* [What to produce]
Show every line from the entries that follow which holds the word "projects".

Content starts

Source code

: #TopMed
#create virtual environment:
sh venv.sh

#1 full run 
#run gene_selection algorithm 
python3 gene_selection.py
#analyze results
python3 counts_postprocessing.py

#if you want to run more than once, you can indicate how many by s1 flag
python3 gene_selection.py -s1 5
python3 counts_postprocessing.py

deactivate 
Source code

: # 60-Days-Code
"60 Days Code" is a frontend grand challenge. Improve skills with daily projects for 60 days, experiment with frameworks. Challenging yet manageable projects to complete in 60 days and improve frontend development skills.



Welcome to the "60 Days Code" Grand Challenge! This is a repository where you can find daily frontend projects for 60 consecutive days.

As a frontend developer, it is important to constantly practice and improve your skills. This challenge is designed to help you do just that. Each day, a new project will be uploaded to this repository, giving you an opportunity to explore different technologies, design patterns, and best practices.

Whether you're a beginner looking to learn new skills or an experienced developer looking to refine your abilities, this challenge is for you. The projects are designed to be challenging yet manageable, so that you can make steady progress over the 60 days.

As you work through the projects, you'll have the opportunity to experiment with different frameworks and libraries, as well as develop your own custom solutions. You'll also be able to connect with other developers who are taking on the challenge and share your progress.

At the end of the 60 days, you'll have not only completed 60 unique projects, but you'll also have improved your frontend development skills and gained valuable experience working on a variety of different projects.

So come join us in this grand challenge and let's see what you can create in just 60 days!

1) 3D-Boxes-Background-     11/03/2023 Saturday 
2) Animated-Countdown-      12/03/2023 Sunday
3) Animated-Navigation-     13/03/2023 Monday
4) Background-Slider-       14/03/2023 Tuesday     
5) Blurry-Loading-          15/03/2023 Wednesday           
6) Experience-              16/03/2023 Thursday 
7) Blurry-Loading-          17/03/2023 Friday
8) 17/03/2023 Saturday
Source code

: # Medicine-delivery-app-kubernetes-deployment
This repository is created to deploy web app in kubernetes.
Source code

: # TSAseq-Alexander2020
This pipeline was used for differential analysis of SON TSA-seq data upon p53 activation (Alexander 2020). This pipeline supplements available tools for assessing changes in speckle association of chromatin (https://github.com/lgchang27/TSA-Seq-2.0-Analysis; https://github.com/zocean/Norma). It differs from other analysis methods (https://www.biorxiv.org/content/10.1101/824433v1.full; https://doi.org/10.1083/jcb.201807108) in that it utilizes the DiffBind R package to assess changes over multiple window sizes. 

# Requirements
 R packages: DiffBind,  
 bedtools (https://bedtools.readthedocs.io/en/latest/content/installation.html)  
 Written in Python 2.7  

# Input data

Content ends

* [Reply to the exercise]
"60 Days Code" is a frontend grand challenge. Improve skills with daily projects for 60 days, experiment with frameworks. Challenging yet manageable projects to complete in 60 days and improve frontend development skills.
Welcome to the "60 Days Code" Grand Challenge! This is a repository where you can find daily frontend projects for 60 consecutive days.
Whether you're a beginner looking to learn new skills or an experienced developer looking to refine your abilities, this challenge is for you. The projects are designed to be challenging yet manageable, so that you can make steady progress over the 60 days.
As you work through the projects, you'll have the opportunity to experiment with different frameworks and libraries, as well as develop your own custom solutions. You'll also be able to connect with other developers who are taking on the challenge and share your progress.
At the end of the 60 days, you'll have not only completed 60 unique projects, but you'll also have improved your frontend development skills and gained valuable experience working on a variety of different projects.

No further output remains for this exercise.